Your task: Pick each line containing the word "nperline" out of the data below.

Data excerpts:

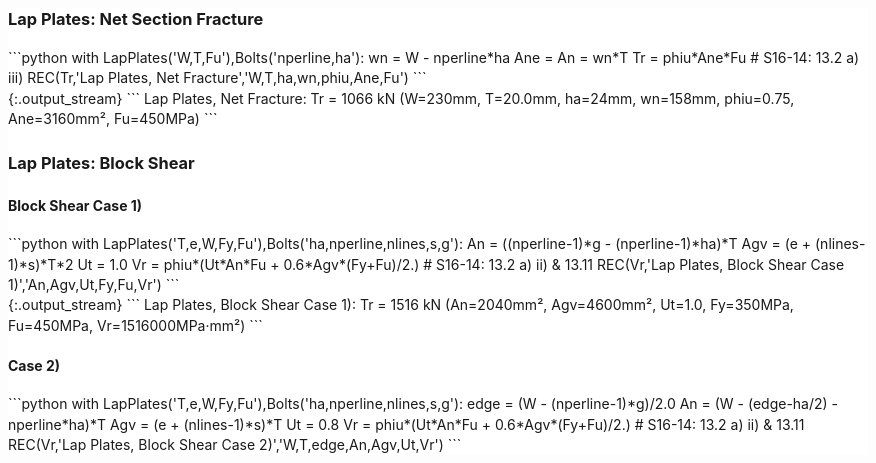 ### Lap Plates: Net Section Fracture

<div markdown="1" class="cell code_cell">
<div class="input_area" markdown="1">
```python
with LapPlates('W,T,Fu'),Bolts('nperline,ha'):
    wn = W - nperline*ha
    Ane = An = wn*T
    Tr = phiu*Ane*Fu          # S16-14: 13.2 a) iii)
    REC(Tr,'Lap Plates, Net Fracture','W,T,ha,wn,phiu,Ane,Fu')
```
</div>

<div class="output_wrapper" markdown="1">
<div class="output_subarea" markdown="1">
{:.output_stream}
```
    Lap Plates, Net Fracture: Tr = 1066 kN
       (W=230mm, T=20.0mm, ha=24mm, wn=158mm, phiu=0.75, Ane=3160mm², Fu=450MPa)
```
</div>
</div>
</div>

### Lap Plates: Block Shear
#### Block Shear Case 1)

<div markdown="1" class="cell code_cell">
<div class="input_area" markdown="1">
```python
with LapPlates('T,e,W,Fy,Fu'),Bolts('ha,nperline,nlines,s,g'):
    An = ((nperline-1)*g - (nperline-1)*ha)*T
    Agv = (e + (nlines-1)*s)*T*2
    Ut = 1.0
    Vr = phiu*(Ut*An*Fu + 0.6*Agv*(Fy+Fu)/2.)        # S16-14: 13.2 a) ii) & 13.11
    REC(Vr,'Lap Plates, Block Shear Case 1)','An,Agv,Ut,Fy,Fu,Vr')
```
</div>

<div class="output_wrapper" markdown="1">
<div class="output_subarea" markdown="1">
{:.output_stream}
```
    Lap Plates, Block Shear Case 1): Tr = 1516 kN
       (An=2040mm², Agv=4600mm², Ut=1.0, Fy=350MPa, Fu=450MPa, Vr=1516000MPa·mm²)
```
</div>
</div>
</div>

#### Case 2)

<div markdown="1" class="cell code_cell">
<div class="input_area" markdown="1">
```python
with LapPlates('T,e,W,Fy,Fu'),Bolts('ha,nperline,nlines,s,g'):
    edge = (W - (nperline-1)*g)/2.0
    An = (W - (edge-ha/2) - nperline*ha)*T
    Agv = (e + (nlines-1)*s)*T
    Ut = 0.8
    Vr = phiu*(Ut*An*Fu + 0.6*Agv*(Fy+Fu)/2.)       # S16-14: 13.2 a) ii) & 13.11
    REC(Vr,'Lap Plates, Block Shear Case 2)','W,T,edge,An,Agv,Ut,Vr')
```
</div>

Problem solution:
with LapPlates('W,T,Fu'),Bolts('nperline,ha'):
    wn = W - nperline*ha
with LapPlates('T,e,W,Fy,Fu'),Bolts('ha,nperline,nlines,s,g'):
    An = ((nperline-1)*g - (nperline-1)*ha)*T
with LapPlates('T,e,W,Fy,Fu'),Bolts('ha,nperline,nlines,s,g'):
    edge = (W - (nperline-1)*g)/2.0
    An = (W - (edge-ha/2) - nperline*ha)*T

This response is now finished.